In Statements während der Umbaupausen erklärten die drei Dirigenten ihre Motivation. "Wollen wir wirklich zum alten Europa zurückkehren, in dem Nationen gegen Nationen kämpften, Religionen gegen Religionen?", fragte Iván Fischer rhetorisch. Er fuhr enthusiastisch fort: "Ein neues Europa wird geboren, in dem die Leute ihre Türen und ihre Herzen öffnen, und wir wollen das der Welt zeigen. Und den Flüchtlingen wollen wir sagen: Herzlich willkommen, fühlt euch wie zu Hause."

Flüchtlinge und Helfer strömen in die Berliner Philharmonie zum Willkommenskonzert, ein lächelnder Mann trägt ein Kind auf seinem Arm
Der Eintritt war frei, Helfer meldeten die Flüchtlinge anBild: Peter Adamik

Daniel Barenboim seinerseits wollte mehr als nur willkommen heißen: "Wichtig ist, dass Flüchtlinge gut versorgt werden - aber auch, dass ihnen gezeigt wird: Sie kommen in ein Land, in dem die Kultur sehr wichtig ist. Die Botschaft des heutigen Abends ist, dass Musik und Kultur nicht an letzter Stelle stehen, sondern von Anfang an dazu gehören."

Simon Rattle zeigte seinerseits seine sprichwörtlich einnehmende Begeisterungsfähigkeit: "Es ist eine außergewöhnliche Gelegenheit für Deutschland und Europa, ein außergewöhnliches Volk willkommen zu heißen. Indem wir spielen, zeigen wir unsere Liebe und Unterstützung. Wir sind sehr glücklich, mit diesen neuen Europäern zu kommunizieren."

Begeisterung im Saal

Im Programm spielte Barenboim Klaviersolo und dirigierte die Staatskapelle beim Klavierkonzert KV 466 von Wolfgang Amadeus Mozart - manchmal nicht glasklar, jedoch immerhin auswendig, ohne Partitur.
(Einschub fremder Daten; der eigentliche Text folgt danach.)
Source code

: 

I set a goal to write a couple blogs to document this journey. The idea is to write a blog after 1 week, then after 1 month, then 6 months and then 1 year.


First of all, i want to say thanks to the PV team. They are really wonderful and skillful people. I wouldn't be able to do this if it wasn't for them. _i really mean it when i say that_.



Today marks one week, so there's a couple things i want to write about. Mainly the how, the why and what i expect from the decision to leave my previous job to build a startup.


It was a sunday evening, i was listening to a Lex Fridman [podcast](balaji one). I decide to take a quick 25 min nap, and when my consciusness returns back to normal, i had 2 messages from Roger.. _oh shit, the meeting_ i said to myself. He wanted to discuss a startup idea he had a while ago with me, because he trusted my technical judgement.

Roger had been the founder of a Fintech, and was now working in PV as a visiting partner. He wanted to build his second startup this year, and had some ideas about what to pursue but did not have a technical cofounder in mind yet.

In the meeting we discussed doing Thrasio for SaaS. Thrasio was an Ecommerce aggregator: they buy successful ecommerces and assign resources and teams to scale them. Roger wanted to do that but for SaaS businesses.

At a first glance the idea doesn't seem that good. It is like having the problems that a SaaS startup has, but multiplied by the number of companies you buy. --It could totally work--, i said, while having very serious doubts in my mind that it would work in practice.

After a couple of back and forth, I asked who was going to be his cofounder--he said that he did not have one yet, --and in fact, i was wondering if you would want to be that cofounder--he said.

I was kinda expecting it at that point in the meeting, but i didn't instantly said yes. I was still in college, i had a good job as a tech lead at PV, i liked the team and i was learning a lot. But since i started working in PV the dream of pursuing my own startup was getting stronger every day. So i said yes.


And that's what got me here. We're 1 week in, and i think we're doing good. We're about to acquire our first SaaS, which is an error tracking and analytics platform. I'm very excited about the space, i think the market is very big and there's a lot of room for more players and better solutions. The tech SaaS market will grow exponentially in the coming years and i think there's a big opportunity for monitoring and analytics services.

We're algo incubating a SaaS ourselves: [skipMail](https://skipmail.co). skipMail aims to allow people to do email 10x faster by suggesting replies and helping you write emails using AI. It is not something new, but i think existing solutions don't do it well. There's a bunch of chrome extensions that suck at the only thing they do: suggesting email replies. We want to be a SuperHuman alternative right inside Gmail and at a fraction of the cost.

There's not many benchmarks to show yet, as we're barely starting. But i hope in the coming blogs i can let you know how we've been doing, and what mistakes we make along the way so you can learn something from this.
Fischer seinerseits leitete das Konzerthausorchester in einer spritzigen Wiedergabe von Sergej Prokofjews "Klassischer" Sinfonie Nr. 1 - und Rattle dirigierte die Philharmoniker bei Ludwig van Beethovens Siebter Sinfonie. Vor allem letztere Darbietung geriet bewegt und bewegend: Der Trauermarsch war von außergewöhnlichem Tiefgang geprägt, und im Finale feuerte Rattle die Philharmoniker zu einem ekstatischen Kehraus an.

Ein Mann macht mit seinem Smartphone ein Selfie von sich und seinem Begleiter
Vor dem Konzert: Zeit für ein SelfieBild: Peter Adamik

Für manche Besucher dürfte es die erste Begegnung mit der westlichen "Hochkultur" gewesen sein. Nach jedem Satz wurde frenetisch applaudiert, zum Schluss gab es bei stehenden Ovationen ein Getöse von Klatschen und Pfeifen.

"Als Musiker fühlen wir uns auf der ganzen Welt willkommen", erklärten die drei Maestros in einem gemeinsamen Statement. "Wir wünschen uns, dass dies auch für Menschen gilt, die vom Schicksal schwer getroffen sind und die durch Krieg, Hunger oder Verfolgung gezwungen wurden, ihre Heimat zu verlassen."